§ HOW TO COMPLETE THIS TASK: Go through the material line by line and copy each one with the word "latest".

§ DATASET:
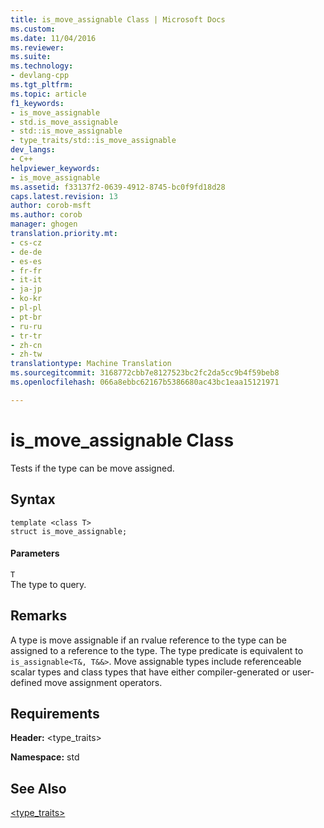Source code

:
 ```yaml
---
title: is_move_assignable Class | Microsoft Docs
ms.custom: 
ms.date: 11/04/2016
ms.reviewer: 
ms.suite: 
ms.technology:
- devlang-cpp
ms.tgt_pltfrm: 
ms.topic: article
f1_keywords:
- is_move_assignable
- std.is_move_assignable
- std::is_move_assignable
- type_traits/std::is_move_assignable
dev_langs:
- C++
helpviewer_keywords:
- is_move_assignable
ms.assetid: f33137f2-0639-4912-8745-bc0f9fd18d28
caps.latest.revision: 13
author: corob-msft
ms.author: corob
manager: ghogen
translation.priority.mt:
- cs-cz
- de-de
- es-es
- fr-fr
- it-it
- ja-jp
- ko-kr
- pl-pl
- pt-br
- ru-ru
- tr-tr
- zh-cn
- zh-tw
translationtype: Machine Translation
ms.sourcegitcommit: 3168772cbb7e8127523bc2fc2da5cc9b4f59beb8
ms.openlocfilehash: 066a8ebbc62167b5386680ac43bc1eaa15121971

---
```

# is_move_assignable Class
Tests if the type can be move assigned.  
  
## Syntax  
  
```
template <class T>
struct is_move_assignable;
```  
  
#### Parameters  
 `T`  
 The type to query.  
  
## Remarks  
 A type is move assignable if an rvalue reference to the type can be assigned to a reference to the type. The type predicate is equivalent to `is_assignable<T&, T&&>`. Move assignable types include referenceable scalar types and class types that have either compiler-generated or user-defined move assignment operators.  
  
## Requirements  
 **Header:** <type_traits>  
  
 **Namespace:** std  
  
## See Also  
 [<type_traits>](../standard-library/type-traits.md)






<!--HONumber=Jan17_HO1-->


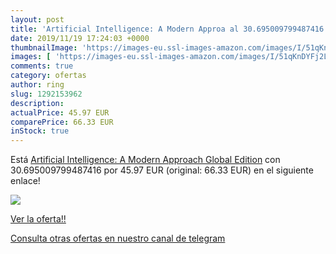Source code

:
 ```yaml
---
layout: post
title: 'Artificial Intelligence: A Modern Approa al 30.695009799487416 % de descuento'
date: 2019/11/19 17:24:03 +0000
thumbnailImage: 'https://images-eu.ssl-images-amazon.com/images/I/51qKnDYFj2L._SL200_.jpg'
images: [ 'https://images-eu.ssl-images-amazon.com/images/I/51qKnDYFj2L._SL200_.jpg' ]
comments: true
category: ofertas
author: ring
slug: 1292153962
description:
actualPrice: 45.97 EUR
comparePrice: 66.33 EUR
inStock: true
---
```


Está [Artificial Intelligence: A Modern Approach  Global Edition](https://www.amazon.com/dp/1292153962/?tag=redken08-20) con 30.695009799487416 por 45.97 EUR (original: 66.33 EUR) en el siguiente enlace!

[![](https://images-eu.ssl-images-amazon.com/images/I/51qKnDYFj2L._SL200_.jpg)](https://www.amazon.com/dp/1292153962/?tag=redken08-20)

[Ver la oferta!!](https://www.amazon.com/dp/1292153962/?tag=redken08-20)

[Consulta otras ofertas en nuestro canal de telegram](https://t.me/s/ofertas25)

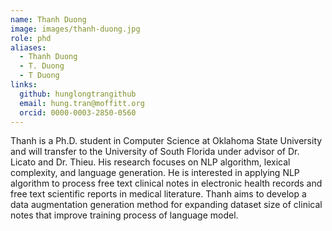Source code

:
 ```yaml
---
name: Thanh Duong
image: images/thanh-duong.jpg
role: phd
aliases:
  - Thanh Duong
  - T. Duong
  - T Duong
links:
  github: hunglongtrangithub
  email: hung.tran@moffitt.org
  orcid: 0000-0003-2850-0560
---
```


Thanh is a Ph.D. student in Computer Science at Oklahoma State University and will transfer to the University of South Florida under advisor of Dr. Licato and Dr. Thieu. His research focuses on NLP algorithm, lexical complexity, and language generation. He is interested in applying NLP algorithm to process free text clinical notes in electronic health records and free text scientific reports in medical literature. Thanh aims to develop a data augmentation generation method for expanding dataset size of clinical notes that improve training process of language model.
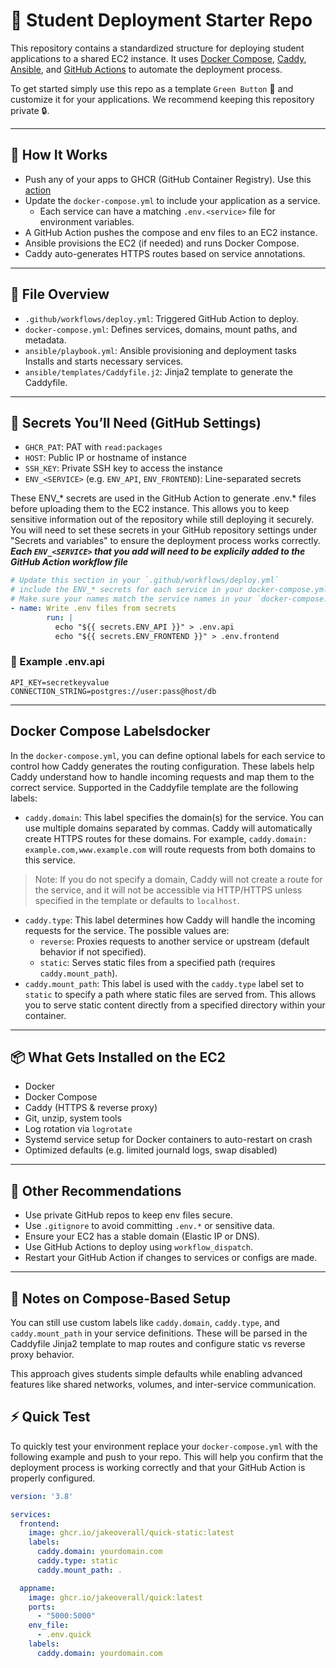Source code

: # 🐳 Student Deployment Starter Repo

This repository contains a standardized structure for deploying student applications to a shared EC2 instance. It uses [Docker Compose](https://docs.docker.com/compose/), [Caddy](https://caddyserver.com/), [Ansible](https://docs.ansible.com/), and [GitHub Actions](https://docs.github.com/en/actions) to automate the deployment process.

To get started simply use this repo as a template `Green Button` 👀 and customize it for your applications. We recommend keeping this repository private 🔒. 

---

## 🚀 How It Works

- Push any of your apps to GHCR (GitHub Container Registry). Use this [action](https://github.com/codeworks-templates/ghcr_trigger)
- Update the `docker-compose.yml` to include your application as a service.
   - Each service can have a matching `.env.<service>` file for environment variables.
- A GitHub Action pushes the compose and env files to an EC2 instance.
- Ansible provisions the EC2 (if needed) and runs Docker Compose.
- Caddy auto-generates HTTPS routes based on service annotations.

---

## 🧾 File Overview

- `.github/workflows/deploy.yml`: Triggered GitHub Action to deploy.
- `docker-compose.yml`: Defines services, domains, mount paths, and metadata.
- `ansible/playbook.yml`: Ansible provisioning and deployment tasks Installs and starts necessary services.
- `ansible/templates/Caddyfile.j2`: Jinja2 template to generate the Caddyfile.

---

## 🔐 Secrets You’ll Need (GitHub Settings)

- `GHCR_PAT`: PAT with `read:packages`
- `HOST`: Public IP or hostname of instance
- `SSH_KEY`: Private SSH key to access the instance
- `ENV_<SERVICE>` (e.g. `ENV_API`, `ENV_FRONTEND`): Line-separated secrets

These ENV_* secrets are used in the GitHub Action to generate .env.* files before uploading them to the EC2 instance. This allows you to keep sensitive information out of the repository while still deploying it securely. You will need to set these secrets in your GitHub repository settings under "Secrets and variables" to ensure the deployment process works correctly. ***Each `ENV_<SERVICE>` that you add will need to be explicily added to the GitHub Action workflow file***


```yml
# Update this section in your `.github/workflows/deploy.yml` 
# include the ENV_* secrets for each service in your docker-compose.yml.
# Make sure your names match the service names in your `docker-compose.yml` file.
- name: Write .env files from secrets
        run: |
          echo "${{ secrets.ENV_API }}" > .env.api
          echo "${{ secrets.ENV_FRONTEND }}" > .env.frontend
```

### 🧪 Example .env.api

```env
API_KEY=secretkeyvalue
CONNECTION_STRING=postgres://user:pass@host/db
```

---

## Docker Compose Labelsdocker

In the `docker-compose.yml`, you can define optional labels for each service to control how Caddy generates the routing configuration. These labels help Caddy understand how to handle incoming requests and map them to the correct service. Supported in the Caddyfile template are the following labels:

- `caddy.domain`: This label specifies the domain(s) for the service. You can use multiple domains separated by commas. Caddy will automatically create HTTPS routes for these domains. For example, `caddy.domain: example.com,www.example.com` will route requests from both domains to this service.
> Note: If you do not specify a domain, Caddy will not create a route for the service, and it will not be accessible via HTTP/HTTPS unless specified in the template or defaults to `localhost`.

- `caddy.type`: This label determines how Caddy will handle the incoming requests for the service. The possible values are:
  - `reverse`: Proxies requests to another service or upstream (default behavior if not specified).
  - `static`: Serves static files from a specified path (requires `caddy.mount_path`).
- `caddy.mount_path`: This label is used with the `caddy.type` label set to `static` to specify a path where static files are served from. This allows you to serve static content directly from a specified directory within your container.


---

## 📦 What Gets Installed on the EC2

- Docker
- Docker Compose
- Caddy (HTTPS & reverse proxy)
- Git, unzip, system tools
- Log rotation via `logrotate`
- Systemd service setup for Docker containers to auto-restart on crash
- Optimized defaults (e.g. limited journald logs, swap disabled)

---

## 🔧 Other Recommendations

- Use private GitHub repos to keep env files secure.
- Use `.gitignore` to avoid committing `.env.*` or sensitive data.
- Ensure your EC2 has a stable domain (Elastic IP or DNS).
- Use GitHub Actions to deploy using `workflow_dispatch`.
- Restart your GitHub Action if changes to services or configs are made.

---

## 🧠 Notes on Compose-Based Setup

You can still use custom labels like `caddy.domain`, `caddy.type`, and `caddy.mount_path` in your service definitions. These will be parsed in the Caddyfile Jinja2 template to map routes and configure static vs reverse proxy behavior.

This approach gives students simple defaults while enabling advanced features like shared networks, volumes, and inter-service communication.



## ⚡ Quick Test

To quickly test your environment replace your `docker-compose.yml` with the following example and push to your repo. This will help you confirm that the deployment process is working correctly and that your GitHub Action is properly configured.

```yaml
version: '3.8'

services:
  frontend:
    image: ghcr.io/jakeoverall/quick-static:latest
    labels:
      caddy.domain: yourdomain.com
      caddy.type: static
      caddy.mount_path: .

  appname:
    image: ghcr.io/jakeoverall/quick:latest
    ports: 
      - "5000:5000"
    env_file:
      - .env.quick 
    labels:
      caddy.domain: yourdomain.com
```
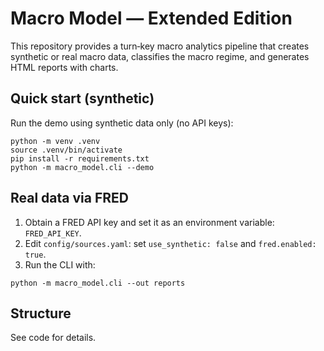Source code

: # Macro Model — Extended Edition

This repository provides a turn‑key macro analytics pipeline that creates synthetic or real macro data, classifies the macro regime, and generates HTML reports with charts.

## Quick start (synthetic)

Run the demo using synthetic data only (no API keys):

```
python -m venv .venv
source .venv/bin/activate
pip install -r requirements.txt
python -m macro_model.cli --demo
```

## Real data via FRED

1. Obtain a FRED API key and set it as an environment variable: `FRED_API_KEY`.
2. Edit `config/sources.yaml`: set `use_synthetic: false` and `fred.enabled: true`.
3. Run the CLI with:

```
python -m macro_model.cli --out reports
```

## Structure

See code for details.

§ THE ANSWER:
caps.latest.revision: 13
    image: ghcr.io/jakeoverall/quick-static:latest
    image: ghcr.io/jakeoverall/quick:latest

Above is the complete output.